Re: [RFC PATCH v4 4/8] x86/smp: Allow calling mwait_play_dead with arbitrary hint
From: Patryk Wlazlyn
Date: Tue Nov 26 2024 - 06:37:07 EST
>> The MWAIT instruction needs different hints on different CPUs to reach
>> the most specific idle states. The current hint calculation* in
>> mwait_play_dead() code works in practice on current hardware, but it
>> fails on a recent one, Intel's Sierra Forest and possibly some future ones.
>> Those newer CPUs' power efficiency suffers when the CPU is put offline.
>>
>> * The current calculation is the for loop inspecting edx in
>> mwait_play_dead()
>>
>> The current implementation for looking up the mwait hint for the deepest
>> cstate, in mwait_play_dead() code works by inspecting CPUID leaf 0x5 and
>> calculates the mwait hint based on the number of reported substates.

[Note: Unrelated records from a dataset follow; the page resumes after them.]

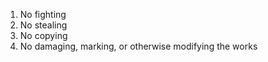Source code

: 1. No fighting
2. No stealing
3. No copying
4. No damaging, marking, or otherwise modifying the works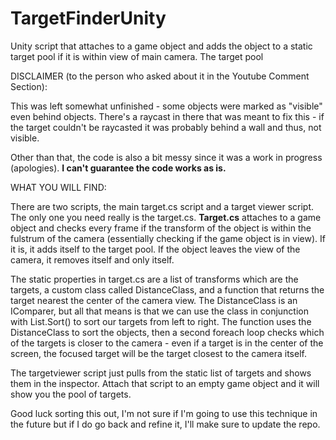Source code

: # TargetFinderUnity
Unity script that attaches to a game object and adds the object to a static target pool if it is within view of main camera. The target pool

DISCLAIMER (to the person who asked about it in the Youtube Comment Section):

This was left somewhat unfinished - some objects were marked as "visible" even behind objects. There's a raycast in there that was meant to fix this - if the target couldn't be raycasted it was probably behind a wall and thus, not visible.

Other than that, the code is also a bit messy since it was a work in progress (apologies). **I can't guarantee the code works as is.**

WHAT YOU WILL FIND:

There are two scripts, the main target.cs script and a target viewer script. The only one you need really is the target.cs. **Target.cs** attaches to a game object and checks every frame if the transform of the object is within the fulstrum of the camera (essentially checking if the game object is in view). If it is, it adds itself to the target pool. If the object leaves the view of the camera, it removes itself and only itself.

The static properties in target.cs are a list of transforms which are the targets, a custom class called DistanceClass, and a function that returns the target nearest the center of the camera view. The DistanceClass is an IComparer, but all that means is that we can use the class in conjunction with List.Sort() to sort our targets from left to right. The function uses the DistanceClass to sort the objects, then a second foreach loop checks which of the targets is closer to the camera - even if a target is in the center of the screen, the focused target will be the target closest to the camera itself.

The targetviewer script just pulls from the static list of targets and shows them in the inspector. Attach that script to an empty game object and it will show you the pool of targets.

Good luck sorting this out, I'm not sure if I'm going to use this technique in the future but if I do go back and refine it, I'll make sure to update the repo.
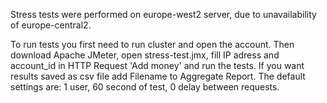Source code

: Stress tests were performed on europe-west2 server, due to unavailability of europe-central2.

To run tests you first need to run cluster and open the account.
Then download Apache JMeter, open stress-test.jmx, fill IP adress and account_id in HTTP Request 'Add money' and run the tests.
If you want results saved as csv file add Filename to Aggregate Report.
The default settings are: 1 user, 60 second of test, 0 delay between requests.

>> This approach depends on the hints associated with them to be continuous
>> in the range [0, NUM_SUBSTATES-1]. This continuity is not documented and
>> is not met on the recent Intel platforms.
>>
>> For example, Intel's Sierra Forest report two cstates with two substates
>> each in cpuid leaf 5:
>>
>> Name* target cstate target subcstate (mwait hint)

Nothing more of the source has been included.